In a column published in Dental Economics, Dr. Craig Cooper analyzes the affect of baby boomer consumers on implant dentistry. He attributes the growth of the implant dentistry industry to baby boomers discretionary spending: “Folks who prefer driving BMWs to Fords want the best when it comes to dental care … and many are willing to dig deep in their pockets to pay for it.”
Sadly, some of Cooper’s general assertions are incorrect.
- “By 2017, many of the baby boomers will have died.” In 2017, the oldest baby boomer will be 71-years-old and the youngest will be a mere 53. According to the National Center for Health Statistics, average U.S. life expectancy is at an all-time high of 77.6 years. Something in Cooper’s math isn’t adding up. Even if there was “only” 10 years of heavy demand for implants, what practice would want to ignore that?

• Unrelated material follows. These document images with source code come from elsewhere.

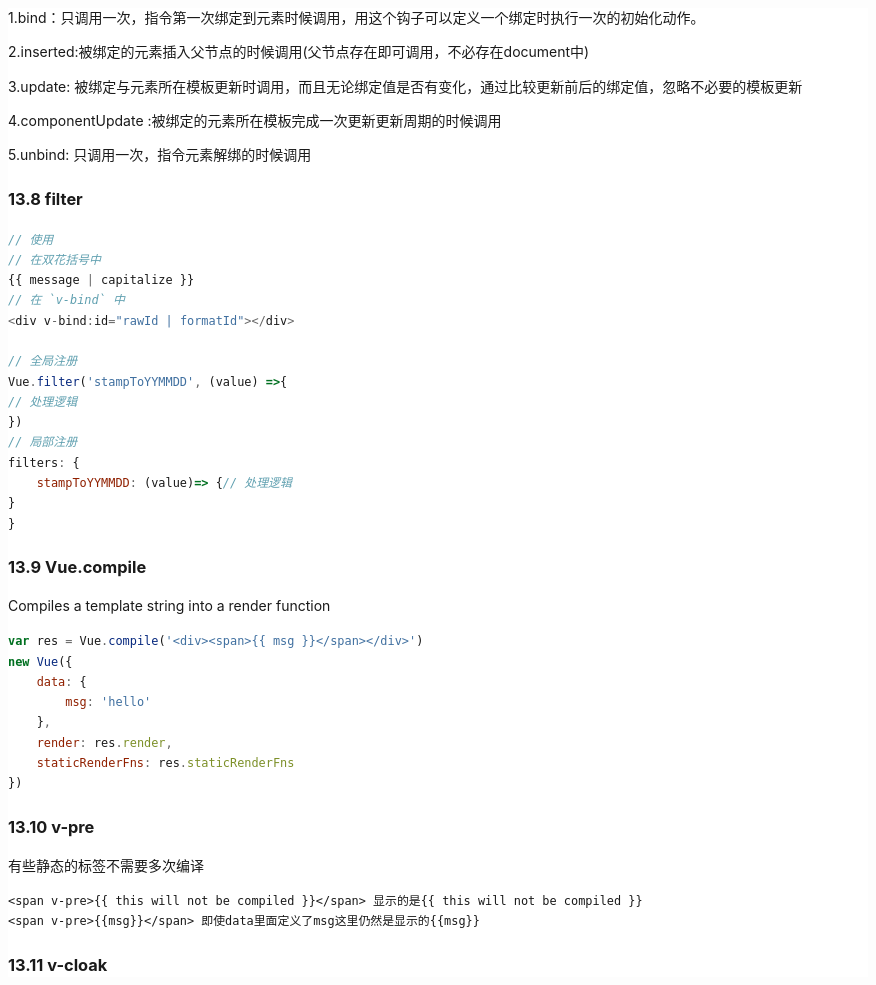 1.bind：只调用一次，指令第一次绑定到元素时候调用，用这个钩子可以定义一个绑定时执行一次的初始化动作。

2.inserted:被绑定的元素插入父节点的时候调用(父节点存在即可调用，不必存在document中)

3.update: 被绑定与元素所在模板更新时调用，而且无论绑定值是否有变化，通过比较更新前后的绑定值，忽略不必要的模板更新

4.componentUpdate :被绑定的元素所在模板完成一次更新更新周期的时候调用

5.unbind: 只调用一次，指令元素解绑的时候调用

### 13.8 filter

```js
// 使用
// 在双花括号中
{{ message | capitalize }}
// 在 `v-bind` 中
<div v-bind:id="rawId | formatId"></div>

// 全局注册
Vue.filter('stampToYYMMDD', (value) =>{
// 处理逻辑
})
// 局部注册
filters: {
    stampToYYMMDD: (value)=> {// 处理逻辑
}
} 
```

### 13.9 Vue.compile

Compiles a template string into a render function

```js
var res = Vue.compile('<div><span>{{ msg }}</span></div>')
new Vue({
    data: {
        msg: 'hello'
    },
    render: res.render,
    staticRenderFns: res.staticRenderFns
})
```

### 13.10 v-pre

有些静态的标签不需要多次编译

```vue
<span v-pre>{{ this will not be compiled }}</span> 显示的是{{ this will not be compiled }}
<span v-pre>{{msg}}</span> 即使data里面定义了msg这里仍然是显示的{{msg}}
```

### 13.11 v-cloak
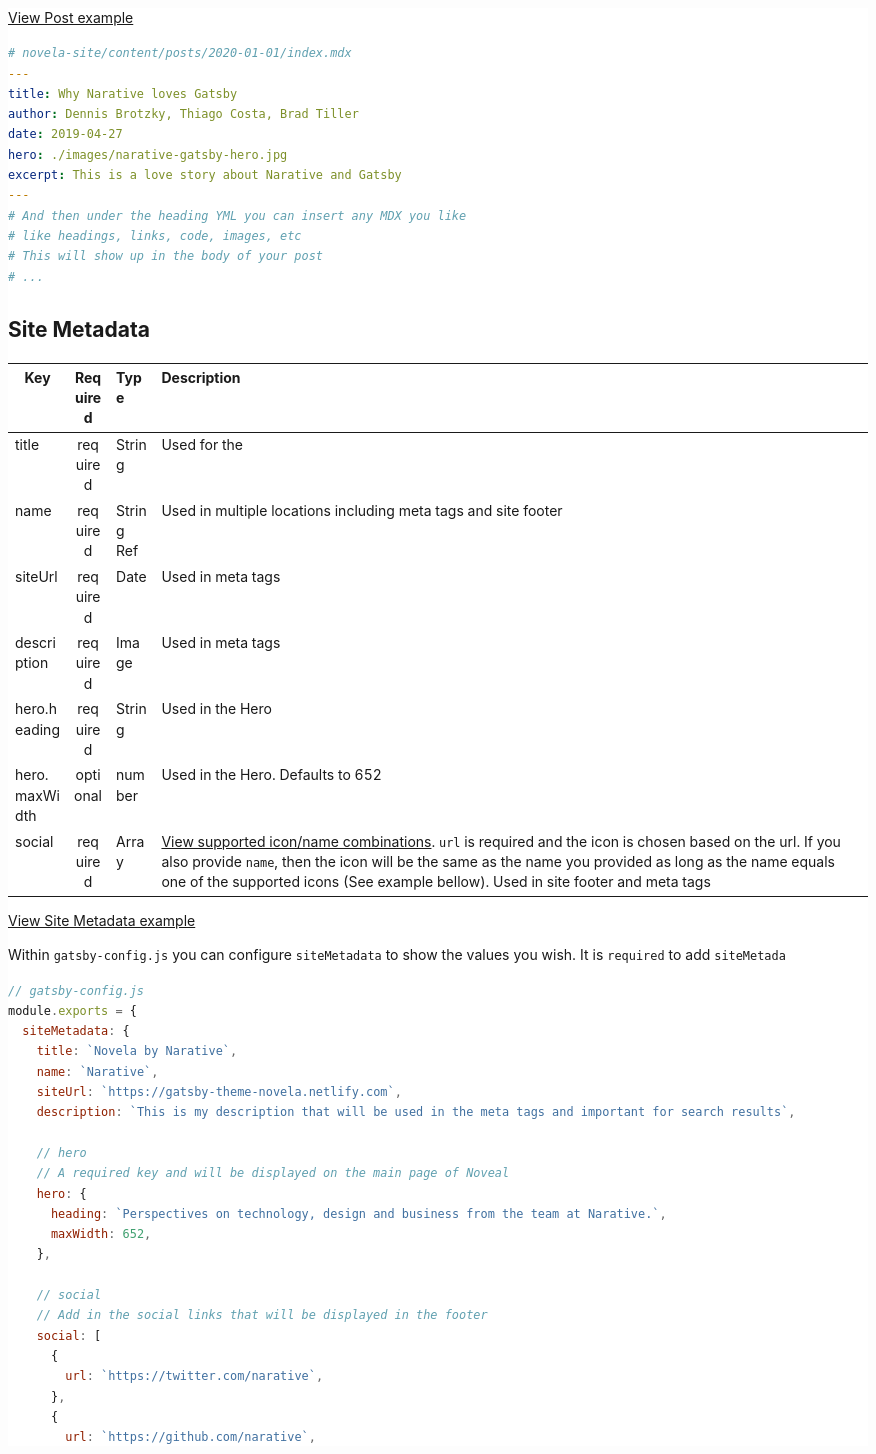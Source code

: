 [View Post example](https://github.com/narative/gatsby-theme-novela-example/blob/master/content/posts/2019-04-31-understanding-the-gatsby-lifecycle/index.mdx)

```yml
# novela-site/content/posts/2020-01-01/index.mdx
---
title: Why Narative loves Gatsby
author: Dennis Brotzky, Thiago Costa, Brad Tiller
date: 2019-04-27
hero: ./images/narative-gatsby-hero.jpg
excerpt: This is a love story about Narative and Gatsby
---
# And then under the heading YML you can insert any MDX you like
# like headings, links, code, images, etc
# This will show up in the body of your post
# ...
```

## Site Metadata

| Key           | Required |    Type    |                                                                     Description                                                                     |
| ------------- | :------: | :-------- | :------------------------------------------------------------------------------------------------------------------------------------------------- |
| title         | required |   String   |                                                            Used for the <title></title>                                                             |
| name          | required | String Ref |                                           Used in multiple locations including meta tags and site footer                                            |
| siteUrl       | required |    Date    |                                                                  Used in meta tags                                                                  |
| description   | required |   Image    |                                                                  Used in meta tags                                                                  |
| hero.heading  | required |   String   |                                                                  Used in the Hero                                                                   |
| hero.maxWidth | optional |   number   |                                                          Used in the Hero. Defaults to 652                                                          |
| social        | required |   Array    | [View supported icon/name combinations](https://github.com/narative/gatsby-theme-novela/blob/master/%40narative/gatsby-theme-novela/src/components/SocialLinks/SocialLinks.tsx#L15). `url` is required and the icon is chosen based on the url. If you also provide `name`, then the icon will be the same as the name you provided as long as the name equals one of the supported icons (See example bellow). Used in site footer and meta tags |

[View Site Metadata example](https://github.com/narative/gatsby-theme-novela-example/blob/master/gatsby-config.js)

Within `gatsby-config.js` you can configure `siteMetadata` to show the values you wish.
It is `required` to add `siteMetada`

```js
// gatsby-config.js
module.exports = {
  siteMetadata: {
    title: `Novela by Narative`,
    name: `Narative`,
    siteUrl: `https://gatsby-theme-novela.netlify.com`,
    description: `This is my description that will be used in the meta tags and important for search results`,

    // hero
    // A required key and will be displayed on the main page of Noveal
    hero: {
      heading: `Perspectives on technology, design and business from the team at Narative.`,
      maxWidth: 652,
    },

    // social
    // Add in the social links that will be displayed in the footer
    social: [
      {
        url: `https://twitter.com/narative`,
      },
      {
        url: `https://github.com/narative`,
```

- “It will be impossible to replace their business due to the size of this population group and its high per-capita wealth….Also, this group and subsequent generations might not be able to spend as lavishly as the baby boomers did.” Marketing to baby boomers is not about questioning the future wealth of the younger generations. (According to a study on Echo Boomers, born between 1979 and 1989, there will be little difference in how they spend discretionary income.) Properly crafted messages can appeal to both the old (primary) and young (secondary), packing quite the one-two punch. It’s also important to remember that many boomers are still paying for the dental care of their now adult or almost adult children.